Namun sesaat sebelum pertemuan dimulai, tempat diskusi terpaksa berpindah ke depan gedung O, Fakultas Ekonomi. Sebab Puri Lingua tidak boleh digunakan untuk berdiskusi oleh Aceng Rahmat selaku Dekan FBS. Menurut Aceng kegiatan tersebut belum mendapat surat izin untuk diadakan. Aceng menambahkan bahwa kegiatan yang ada di lingkungan sekitar FBS tidak diizinkan selain kegiatan organisasi mahasiswa. ‘’Yang diizinkan adalah forum opmawa dan ormawa saja,’’ kata Aceng.

Aceng memprotes surat undangan acara yang beredar di media sosial. Menurutnya surat elektrik itu mengandung kalimat ajakan yang negatif. Kalimat ajakan itu berbahaya bagi mahasiswa yang membacanya karena dapat membuat pandangan negatif terhadap kampus, ‘’undangannya jangan menghasut gitu,’’ ungkap Aceng.

Aceng mengatakan tindakan pencegahan ini ia lakukan setelah mendapat intruksi dari Rektor saat mengikuti rapat pimpinan fakultas. Pernyataan Mohammad Nasir selaku Menteri Riset Teknologi dan Pendidikan Tinggi, yang memberi tugas kepada rektor untuk melaporkan semua kegiatan yang berpotensi menimbulkan masalah menjadi alasan. Menurutnya pertemuan yang diadakan FMI dapat memunculkan masalah bagi kampus. Karena itu Aceng merasa bahwa dirinya berhak melarang kegiatan yang mencurigakan.

Iklan

“Kita bukan ISIS atau HTI,” kata Andika Baihaqi, salah satu peserta forum tersebut saat mendebat pernyataan Aceng. “Kita yakin pancasila harga mati, pak,” lanjutnya.

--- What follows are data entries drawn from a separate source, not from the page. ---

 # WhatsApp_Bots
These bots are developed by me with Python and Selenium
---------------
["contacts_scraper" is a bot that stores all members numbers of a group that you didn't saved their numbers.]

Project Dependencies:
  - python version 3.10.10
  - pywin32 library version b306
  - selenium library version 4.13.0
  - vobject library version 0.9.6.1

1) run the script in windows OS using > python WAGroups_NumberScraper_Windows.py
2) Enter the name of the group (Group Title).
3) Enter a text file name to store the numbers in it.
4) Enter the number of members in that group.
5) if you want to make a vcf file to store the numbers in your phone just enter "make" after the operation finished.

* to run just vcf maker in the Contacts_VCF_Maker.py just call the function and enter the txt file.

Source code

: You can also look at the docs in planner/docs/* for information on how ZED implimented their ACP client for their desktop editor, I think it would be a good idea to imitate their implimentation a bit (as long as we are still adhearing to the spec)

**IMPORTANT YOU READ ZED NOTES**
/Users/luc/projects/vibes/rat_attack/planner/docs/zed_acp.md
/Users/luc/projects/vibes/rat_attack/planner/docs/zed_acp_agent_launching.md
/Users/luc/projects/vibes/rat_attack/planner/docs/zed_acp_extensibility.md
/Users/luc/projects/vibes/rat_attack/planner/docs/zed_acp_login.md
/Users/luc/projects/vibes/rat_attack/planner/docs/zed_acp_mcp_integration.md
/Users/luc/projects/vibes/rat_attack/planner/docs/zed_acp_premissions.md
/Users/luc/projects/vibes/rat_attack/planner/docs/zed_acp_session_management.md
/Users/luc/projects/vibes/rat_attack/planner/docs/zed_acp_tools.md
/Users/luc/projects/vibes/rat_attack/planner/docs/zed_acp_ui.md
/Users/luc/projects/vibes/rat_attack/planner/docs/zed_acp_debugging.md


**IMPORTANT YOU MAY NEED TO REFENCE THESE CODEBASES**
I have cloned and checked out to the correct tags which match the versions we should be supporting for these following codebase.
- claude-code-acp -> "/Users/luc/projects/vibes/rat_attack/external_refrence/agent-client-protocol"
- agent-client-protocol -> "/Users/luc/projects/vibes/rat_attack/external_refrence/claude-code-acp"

Dekan yang akan demosioner ini mempermasalahkan bagian kata dari Forum Militan Independen, yaitu kata Militan. Menurutnya kata tersebut bermakna provokasi. Ia menyarankan untuk menganti nama kelompok tersebut, ‘’kenapa namanya militan? Kenapa tidak forum silaturahim?’’ tanya Aceng.

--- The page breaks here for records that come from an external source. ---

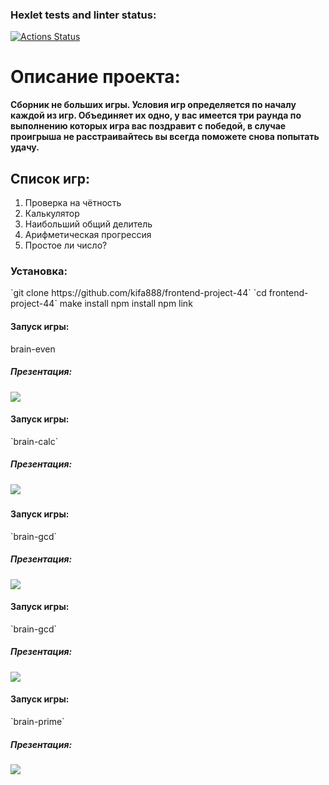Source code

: ### Hexlet tests and linter status:
[![Actions Status](https://github.com/kifa888/frontend-project-44/workflows/hexlet-check/badge.svg)](https://github.com/kifa888/frontend-project-44/actions)

<h1>Описание проекта:</h1>
<b>Сборник не больших игры. Условия игр определяется по началу каждой из игр. Объединяет их одно, у вас имеется три раунда по выполнению которых игра вас поздравит с победой, в случае проигрыша не расстраивайтесь вы всегда поможете снова попытать удачу.</b>
<h2>Список игр:</h2>
<ol>
  <li>Проверка на чётность</li>
  <li>Калькулятор</li>
  <li>Наибольший общий делитель</li>
  <li>Арифметическая прогрессия</li>
  <li>Простое ли число?</li>
</ol>

<h3>Установка:</h3>
`git clone https://github.com/kifa888/frontend-project-44`
`cd frontend-project-44`
make install
npm install
npm link 


<h4>Запуск игры:</h4>
brain-even


<h5>Презентация:</h5>
<a href="https://asciinema.org/a/2pnXELT90ieUsZTShmwBBymSs" target="_blank"><img src="https://asciinema.org/a/2pnXELT90ieUsZTShmwBBymSs.svg" /></a>

<h4>Запуск игры:</h4>
`brain-calc`

<h5>Презентация:<h5>
<a href="https://asciinema.org/a/yk3B0vW1ACmNTBzTbb0wu1AV1" target="_blank"><img src="https://asciinema.org/a/yk3B0vW1ACmNTBzTbb0wu1AV1.svg" /></a>


<h4>Запуск игры:</h4>
`brain-gcd`

<h5>Презентация:</h5>
<a href="https://asciinema.org/a/HNUSHmsejwDmge8NJqNaJXl20" target="_blank"><img src="https://asciinema.org/a/HNUSHmsejwDmge8NJqNaJXl20.svg" /></a>


<h4>Запуск игры:</h4>
`brain-gcd`

<h5>Презентация:</h5>
<a href="https://asciinema.org/a/HApgodzc0Xc6jQLivWKqg5mp3" target="_blank"><img src="https://asciinema.org/a/HApgodzc0Xc6jQLivWKqg5mp3.svg" /></a>

<h4>Запуск игры:</h4>
`brain-prime`

<h5>Презентация:</h5>
<a href="https://asciinema.org/a/TdgbJllUDeFZbOvthhoT29WH6" target="_blank"><img src="https://asciinema.org/a/TdgbJllUDeFZbOvthhoT29WH6.svg" /></a>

Menanggapi hal tersebut, Hanan Radian Arasy, salah satu peserta FMI menjelaskan filosofis penamaan FMI. Dikatakannya, Forum berarti ruang publik dimana tempat gagasan, opini, dan keresahan dipertemukan. Lalu Militan artinya sikap pantang mundur dari waktu ke waktu untuk bergerak membenahi permasalahan kampus. Terakhir Independen bermakna kemandirian dan kerendahan hati melepas seragam identitas masing-masing hingga dapat menyatu sebagai warga kampus UNJ. “Pihak kampus terburu-buru menggeneralisir FMI UNJ sebagai kelompok radikal,” tegasnya.

Konsolidasi kali ini merupakan agenda dari rencana yang dibuat FMI dengan tujuan mengetahui permasalahan kampus, seperti UKT dan pungutan liar di setiap fakultas. Sebelumnya, konsolidasi sudah berlangsung di Fakultas Ilmu Sosial. FMI akan mengagendakan pertemuan di semua Fakultas hingga Rabu esok.